“take what you want and leave the rest.” originally, this saying comes from 12-step programs, although i’m sure that many people have said this or something similar waaaay before AA got started. btw, this saying does not appear in the “bible” of 12 step programs, the “big book“.
i have always been intrigued by the nuances of this saying. the main reason for that is, i think, that it has helped me not only to be more tolerant but also to open myself up to more resources in my life.
like many of us, i was brought up in a home where certain stereotypes existed. this is funny, because my parents were quite aware of stereotypes and tried to counteract them – but of course they had their own blinders.
one of the stereotypes that was quite ingrained in me – and i think i still have bits and pieces of it lying around inside of me – is that people who can’t spell (and i don’t mean making typos – that was ok – but somehow not knowing the rules of spelling) are uneducated and people who are uneducated are … well … there’s something wrong with them. (that’s a hallmark of stereotypes, i think: when you follow their trail, you’ll soon get to a real wishy-washy spot).
it seems to me that the more stereotypes i have, the more preconceived notions i nurse, the less i am open to the world – and the less i am open to the good things that might flow into my life.
to me, the idea of “take what you like and leave the rest” is the opposite of preconceived notions. it makes it really easy to walk into a situation, open a book, meet a new person with an open mind. then i look, listen, sense, feel and am free to say, “oh, this is interesting!” and “well, i think i’ll leave that part alone.” it frees me from making up (=closing?) my mind, allows me to walk through a new door and move on from there.
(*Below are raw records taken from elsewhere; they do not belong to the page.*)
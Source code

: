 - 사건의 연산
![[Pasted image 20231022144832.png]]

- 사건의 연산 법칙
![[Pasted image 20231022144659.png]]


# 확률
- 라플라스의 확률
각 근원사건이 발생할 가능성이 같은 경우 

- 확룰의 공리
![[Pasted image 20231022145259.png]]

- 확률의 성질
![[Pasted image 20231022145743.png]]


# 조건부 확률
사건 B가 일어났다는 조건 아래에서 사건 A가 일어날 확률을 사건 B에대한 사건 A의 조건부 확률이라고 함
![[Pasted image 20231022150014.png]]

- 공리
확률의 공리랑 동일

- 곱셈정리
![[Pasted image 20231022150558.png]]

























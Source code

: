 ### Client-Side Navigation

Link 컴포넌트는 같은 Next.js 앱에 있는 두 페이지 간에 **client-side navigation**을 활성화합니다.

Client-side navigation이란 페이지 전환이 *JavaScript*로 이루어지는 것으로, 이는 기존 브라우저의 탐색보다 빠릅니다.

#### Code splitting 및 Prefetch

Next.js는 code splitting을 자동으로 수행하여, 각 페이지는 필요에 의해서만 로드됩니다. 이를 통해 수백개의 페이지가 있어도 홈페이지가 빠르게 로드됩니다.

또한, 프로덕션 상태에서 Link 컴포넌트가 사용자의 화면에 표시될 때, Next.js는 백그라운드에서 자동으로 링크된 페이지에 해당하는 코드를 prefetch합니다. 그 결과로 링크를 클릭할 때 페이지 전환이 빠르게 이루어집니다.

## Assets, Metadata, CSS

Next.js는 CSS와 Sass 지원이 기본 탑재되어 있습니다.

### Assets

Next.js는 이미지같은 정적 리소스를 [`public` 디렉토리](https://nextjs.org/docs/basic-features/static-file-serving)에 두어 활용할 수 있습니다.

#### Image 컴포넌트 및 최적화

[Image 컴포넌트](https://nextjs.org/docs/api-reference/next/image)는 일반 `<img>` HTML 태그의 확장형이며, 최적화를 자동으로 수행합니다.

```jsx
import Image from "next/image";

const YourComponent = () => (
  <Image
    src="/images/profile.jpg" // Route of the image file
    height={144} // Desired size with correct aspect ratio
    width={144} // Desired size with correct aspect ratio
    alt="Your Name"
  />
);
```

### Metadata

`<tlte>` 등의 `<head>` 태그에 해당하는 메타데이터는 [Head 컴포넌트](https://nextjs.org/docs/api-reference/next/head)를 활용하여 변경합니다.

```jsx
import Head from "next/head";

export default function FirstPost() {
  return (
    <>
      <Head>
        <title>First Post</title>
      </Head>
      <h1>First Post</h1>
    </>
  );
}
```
it also allows me to interpret anything i encounter any which way i choose. that’s a tricky one, though. doing this requires quite a bit of honesty, especially self-honesty. it only works if i leave my little ego aside and let my big self talk.
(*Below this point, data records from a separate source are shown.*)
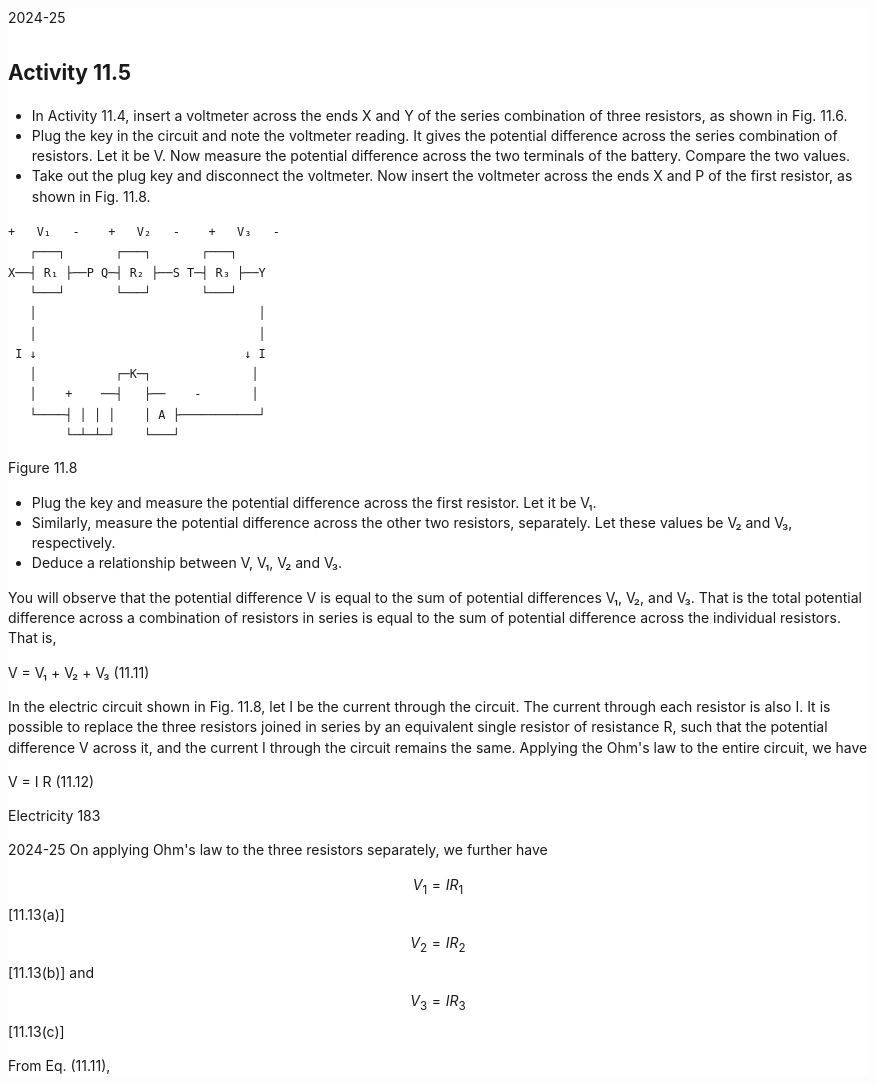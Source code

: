2024-25
## Activity 11.5

- In Activity 11.4, insert a voltmeter across the ends X and Y of the series combination of three resistors, as shown in Fig. 11.6.
- Plug the key in the circuit and note the voltmeter reading. It gives the potential difference across the series combination of resistors. Let it be V. Now measure the potential difference across the two terminals of the battery. Compare the two values.
- Take out the plug key and disconnect the voltmeter. Now insert the voltmeter across the ends X and P of the first resistor, as shown in Fig. 11.8.

```
+   V₁   -    +   V₂   -    +   V₃   -
   ┌───┐       ┌───┐       ┌───┐
X──┤ R₁ ├──P Q─┤ R₂ ├──S T─┤ R₃ ├──Y
   └───┘       └───┘       └───┘
   │                               │
   │                               │
 I ↓                             ↓ I
   │           ┌─K─┐              │
   │    +    ──┤   ├──    -       │
   └────┤ │ │ │    │ A ├───────────┘
        └─┴─┴─┘    └───┘
```
Figure 11.8

- Plug the key and measure the potential difference across the first resistor. Let it be V₁.
- Similarly, measure the potential difference across the other two resistors, separately. Let these values be V₂ and V₃, respectively.
- Deduce a relationship between V, V₁, V₂ and V₃.

You will observe that the potential difference V is equal to the sum of potential differences V₁, V₂, and V₃. That is the total potential difference across a combination of resistors in series is equal to the sum of potential difference across the individual resistors. That is,

V = V₁ + V₂ + V₃                                                             (11.11)

In the electric circuit shown in Fig. 11.8, let I be the current through the circuit. The current through each resistor is also I. It is possible to replace the three resistors joined in series by an equivalent single resistor of resistance R, such that the potential difference V across it, and the current I through the circuit remains the same. Applying the Ohm's law to the entire circuit, we have

V = I R                                                                      (11.12)

Electricity                                                                   183

2024-25
On applying Ohm's law to the three resistors separately, we further have

$$V_1 = I R_1$$ [11.13(a)]
$$V_2 = I R_2$$ [11.13(b)]
and $$V_3 = I R_3$$ [11.13(c)]

From Eq. (11.11),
this all sounds very abstract. how about an example.
let’s take the first few opening lines of the quran or koran (i’m choosing this because i have no background in islam)
the merciful, the all-merciful, (2)
the master of the day of recompense. (3)
thee we serve, and to thee we pray for help. (4)
now if i had preconceived notions, i could immediately take offence to words like “the lord of the world”. what about the lady? and who says this god is the lord of the world – what about jesus or rasta, or how about nobody is the lord of the world? or “thee we serve”. that sounds pretty slavish. “the master of the day of recompense” sounds pretty suspicious, too – by “recompense”, do they mean “revenge”?
on the other hand, i can see if there is anything useful in these lines. for example, i kind of like the idea of there being an all-merciful entity. yeah, yeah, it’s supposed to be a “lord” but to my mind what they mean by “lord” is some overarching entity. “all-merciful” works for me because that way i feel that i have a) a model in mercifulness and b) i don’t have to shoulder the world’s mercifulness. that’s important to me because, as someone once pointed out to me, i suffer from a “morbid sense of responsibility”.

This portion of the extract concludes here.